Here's an interesting excerpt of the article, from the section "Outline of the decay technique":
To minimize the extent of unwanted radiolytic processes, the activity of the tritiated precursors used in the decay experiments must be kept as low as possible, typically below 10 mCi per mol. As a consequence, the number of the decay ions, hence the amount of their neutral decay products formed in any reasonable period of time, is comparatively quite small. Even in a storage period as long as 1 year, the decay of 10 mCi of a monotritiated precursor in 1 mol of an inactive gas (“bulk gas”) yields only about $\rm{10^{16}}$ nucleogenic ions. Under the favorable assumption that all ions give a single end product, its concentration would be of the order of only a few parts per billion (ppb), posing formidable problems even to very advanced, highly sophisticated analytical methodologies. Even more seriously, the decay products would be swamped by those arising from the radiolysis of the bulk gas, promoted by the $\beta^-$ particles of tritium, since each decay event produces, together with a single nucleogenic ion, over 200 radiolytic ions.
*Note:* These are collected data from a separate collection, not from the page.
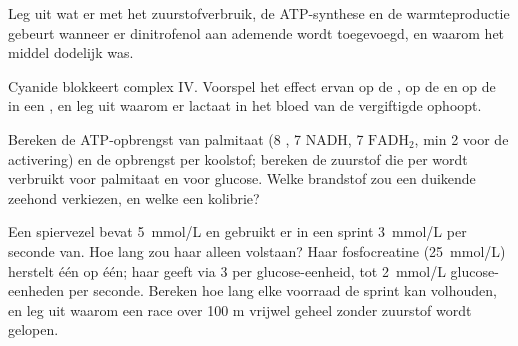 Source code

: \begin{exercise}[$\star\star$]\label{exo:b1:respiration-fermentation:8}
Leg uit wat er met het zuurstofverbruik, de ATP-synthese en de warmteproductie
gebeurt wanneer er dinitrofenol aan ademende  wordt toegevoegd, en
waarom het middel dodelijk was.
\end{exercise}

\begin{exercise}[$\star\star$]\label{exo:b1:respiration-fermentation:9}
Cyanide blokkeert complex IV. Voorspel het effect ervan op de , op
de  en op de  in een , en leg uit waarom er lactaat in het
bloed van de vergiftigde ophoopt.
\end{exercise}

\begin{exercise}[$\star\star\star$]\label{exo:b1:respiration-fermentation:10}
Bereken de ATP-opbrengst van palmitaat (8 , 7 NADH, 7
$\mathrm{FADH_2}$, min 2  voor de activering) en de opbrengst per koolstof;
bereken de zuurstof die per  wordt verbruikt voor palmitaat en voor glucose.
Welke brandstof zou een duikende zeehond verkiezen, en welke een kolibrie?
\end{exercise}

\begin{exercise}[$\star\star\star$]\label{exo:b1:respiration-fermentation:11}
Een spiervezel bevat \qty{5}{mmol/L}  en gebruikt er in een sprint
\qty{3}{mmol/L} per seconde van. Hoe lang zou haar  alleen volstaan? Haar
fosfocreatine (\qty{25}{mmol/L}) herstelt  één op één; haar  geeft via
 3  per glucose-eenheid, tot \qty{2}{mmol/L} glucose-eenheden per
seconde. Bereken hoe lang elke voorraad de sprint kan volhouden, en leg uit waarom
een race over 100 m vrijwel geheel zonder zuurstof wordt gelopen.
\end{exercise}

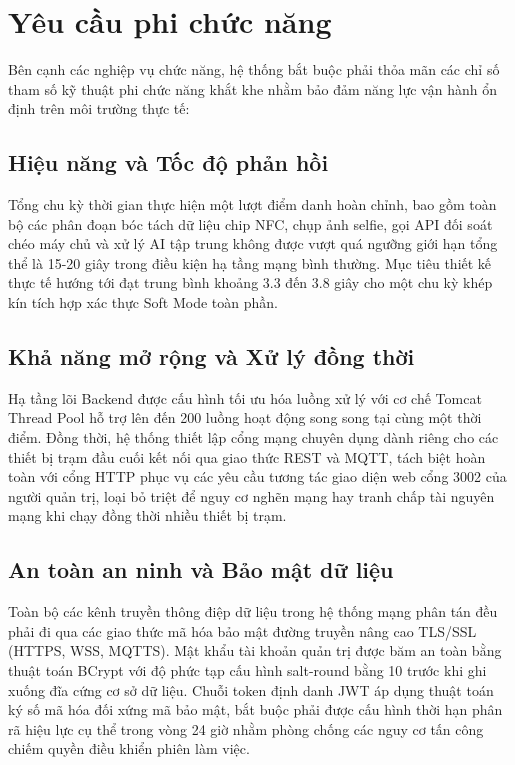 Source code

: ﻿\documentclass[../DoAn.tex]{subfiles}
\begin{document}
\section{Yêu cầu phi chức năng}
\label{section:2.4}

Bên cạnh các nghiệp vụ chức năng, hệ thống bắt buộc phải thỏa mãn các chỉ số tham số kỹ thuật phi chức năng khắt khe nhằm bảo đảm năng lực vận hành ổn định trên môi trường thực tế:

\subsection{Hiệu năng và Tốc độ phản hồi}
Tổng chu kỳ thời gian thực hiện một lượt điểm danh hoàn chỉnh, bao gồm toàn bộ các phân đoạn bóc tách dữ liệu chip NFC, chụp ảnh selfie, gọi API đối soát chéo máy chủ và xử lý AI tập trung không được vượt quá ngưỡng giới hạn tổng thể là 15-20 giây trong điều kiện hạ tầng mạng bình thường. Mục tiêu thiết kế thực tế hướng tới đạt trung bình khoảng 3.3 đến 3.8 giây cho một chu kỳ khép kín tích hợp xác thực Soft Mode toàn phần.

\subsection{Khả năng mở rộng và Xử lý đồng thời}
Hạ tầng lõi Backend được cấu hình tối ưu hóa luồng xử lý với cơ chế Tomcat Thread Pool hỗ trợ lên đến 200 luồng hoạt động song song tại cùng một thời điểm. Đồng thời, hệ thống thiết lập cổng mạng chuyên dụng dành riêng cho các thiết bị trạm đầu cuối kết nối qua giao thức REST và MQTT, tách biệt hoàn toàn với cổng HTTP phục vụ các yêu cầu tương tác giao diện web cổng 3002 của người quản trị, loại bỏ triệt để nguy cơ nghẽn mạng hay tranh chấp tài nguyên mạng khi chạy đồng thời nhiều thiết bị trạm.

\subsection{An toàn an ninh và Bảo mật dữ liệu}
Toàn bộ các kênh truyền thông điệp dữ liệu trong hệ thống mạng phân tán đều phải đi qua các giao thức mã hóa bảo mật đường truyền nâng cao TLS/SSL (HTTPS, WSS, MQTTS). Mật khẩu tài khoản quản trị được băm an toàn bằng thuật toán BCrypt với độ phức tạp cấu hình salt-round bằng 10 trước khi ghi xuống đĩa cứng cơ sở dữ liệu. Chuỗi token định danh JWT áp dụng thuật toán ký số mã hóa đối xứng mã bảo mật, bắt buộc phải được cấu hình thời hạn phân rã hiệu lực cụ thể trong vòng 24 giờ nhằm phòng chống các nguy cơ tấn công chiếm quyền điều khiển phiên làm việc.
\end{document}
While the reactions triggered by nucleogenic carbocations will be different from those of radiolytic ions (secondary ions formed by impacts with the beta decay electron), given that the overwhelming majority of reactions will be caused by the latter, precise application of such tritium-based carbocation production for synthetic purposes seems all but futile. It would be far simpler to just target an energetic electron beam at the sample, simulating the beta decay electron and obtaining essentially the same products.
Edit: Here's my previous answer, which is not quite as related but I thought interesting enough to share.
Such a transition would presumably result in no strong $\ce{C-He}$ interaction.
While in practice you are correct, I thought I'd point out something interesting. Some computational investigations have found that certain compounds such as $\ce{He^+ -C\equiv C-H}$ have a considerable bond between helium and carbon, with a bond dissociation energy of up to $\rm{92\ kJ\ mol^{-1}}$ at the B3LYP/6-31G** level of theory. Even the neutral molecule $\ce{HHeCCH}$ is expected to be bound, though with a small kinetic barrier to decomposition into $\ce{He + HCCH}$ of approximately $\rm{63\ kJ\ mol^{-1}}$. Such calculations have motivated the usage of tritiated molecules as a possible (and perhaps a bit desperate) synthetic pathway to helium compounds, which curiously are expected to be more stable than neon compounds.
However, as has been mentioned, the slow decay of tritium (only 0.015% of a sample decays during the course of a day) precludes synthetic usage of its transmutation except perhaps for extremely specific catalytic purposes. Increasing the tritium content in a sample could quickly make costs exorbitant, and all sorts of crazy secondary reactions pathways (having their activation energies met from the abundant energy of nuclear decay) would soon turn organic reactants into a goopy radioactive mess.